■ WORK ITEM:
Begin at the first line of the records below and, please, give each line again exactly until the line with "kind of works." is included.

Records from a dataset

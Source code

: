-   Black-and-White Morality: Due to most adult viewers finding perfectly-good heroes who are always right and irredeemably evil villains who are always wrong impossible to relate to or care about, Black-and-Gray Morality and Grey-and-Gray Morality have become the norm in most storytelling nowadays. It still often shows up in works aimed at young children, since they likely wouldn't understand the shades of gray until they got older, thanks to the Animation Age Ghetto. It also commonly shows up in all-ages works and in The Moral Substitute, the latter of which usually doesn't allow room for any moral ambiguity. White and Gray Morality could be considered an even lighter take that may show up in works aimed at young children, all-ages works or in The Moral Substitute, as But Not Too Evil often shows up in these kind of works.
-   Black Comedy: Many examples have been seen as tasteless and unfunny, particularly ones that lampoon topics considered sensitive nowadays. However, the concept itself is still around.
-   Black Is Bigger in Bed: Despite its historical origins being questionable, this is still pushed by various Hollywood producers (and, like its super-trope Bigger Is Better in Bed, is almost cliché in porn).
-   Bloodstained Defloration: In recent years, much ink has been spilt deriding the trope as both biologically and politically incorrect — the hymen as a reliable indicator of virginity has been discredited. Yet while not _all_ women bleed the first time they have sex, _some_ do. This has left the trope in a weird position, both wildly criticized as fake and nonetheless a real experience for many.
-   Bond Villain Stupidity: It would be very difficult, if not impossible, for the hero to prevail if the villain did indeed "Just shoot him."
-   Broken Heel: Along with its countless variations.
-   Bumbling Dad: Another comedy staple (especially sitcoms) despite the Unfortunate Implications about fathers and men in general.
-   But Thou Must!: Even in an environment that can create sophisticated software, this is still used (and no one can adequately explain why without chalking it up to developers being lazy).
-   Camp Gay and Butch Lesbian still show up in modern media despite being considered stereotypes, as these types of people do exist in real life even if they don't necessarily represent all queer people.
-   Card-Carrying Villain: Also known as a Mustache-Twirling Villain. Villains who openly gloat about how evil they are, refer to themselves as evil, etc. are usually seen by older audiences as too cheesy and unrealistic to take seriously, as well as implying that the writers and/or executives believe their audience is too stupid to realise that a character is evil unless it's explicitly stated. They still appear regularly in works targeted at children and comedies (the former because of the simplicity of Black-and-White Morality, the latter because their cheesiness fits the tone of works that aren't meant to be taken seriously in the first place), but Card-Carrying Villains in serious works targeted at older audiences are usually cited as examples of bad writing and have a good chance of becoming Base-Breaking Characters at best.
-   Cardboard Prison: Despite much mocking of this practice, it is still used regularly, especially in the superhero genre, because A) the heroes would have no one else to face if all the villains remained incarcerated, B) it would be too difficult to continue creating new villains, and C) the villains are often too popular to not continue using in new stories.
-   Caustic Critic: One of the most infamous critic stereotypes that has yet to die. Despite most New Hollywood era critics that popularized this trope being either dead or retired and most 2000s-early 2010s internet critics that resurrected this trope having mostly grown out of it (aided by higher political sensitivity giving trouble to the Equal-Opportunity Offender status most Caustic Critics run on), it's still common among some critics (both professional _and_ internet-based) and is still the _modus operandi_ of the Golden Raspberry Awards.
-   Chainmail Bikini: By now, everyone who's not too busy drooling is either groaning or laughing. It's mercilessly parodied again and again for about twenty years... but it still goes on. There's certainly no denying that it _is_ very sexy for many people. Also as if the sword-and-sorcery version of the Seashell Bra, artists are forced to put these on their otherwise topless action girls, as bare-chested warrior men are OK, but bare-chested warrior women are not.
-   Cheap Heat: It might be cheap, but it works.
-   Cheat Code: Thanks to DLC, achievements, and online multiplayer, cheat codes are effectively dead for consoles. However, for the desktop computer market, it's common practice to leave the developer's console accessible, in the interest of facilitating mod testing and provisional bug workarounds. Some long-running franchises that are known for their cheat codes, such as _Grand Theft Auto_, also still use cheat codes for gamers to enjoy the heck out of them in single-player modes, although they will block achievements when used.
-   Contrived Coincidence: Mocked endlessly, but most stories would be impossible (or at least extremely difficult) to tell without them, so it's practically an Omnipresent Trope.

■ EXERCISE RESPONSE:
Source code

:-   Black-and-White Morality: Due to most adult viewers finding perfectly-good heroes who are always right and irredeemably evil villains who are always wrong impossible to relate to or care about, Black-and-Gray Morality and Grey-and-Gray Morality have become the norm in most storytelling nowadays. It still often shows up in works aimed at young children, since they likely wouldn't understand the shades of gray until they got older, thanks to the Animation Age Ghetto. It also commonly shows up in all-ages works and in The Moral Substitute, the latter of which usually doesn't allow room for any moral ambiguity. White and Gray Morality could be considered an even lighter take that may show up in works aimed at young children, all-ages works or in The Moral Substitute, as But Not Too Evil often shows up in these kind of works.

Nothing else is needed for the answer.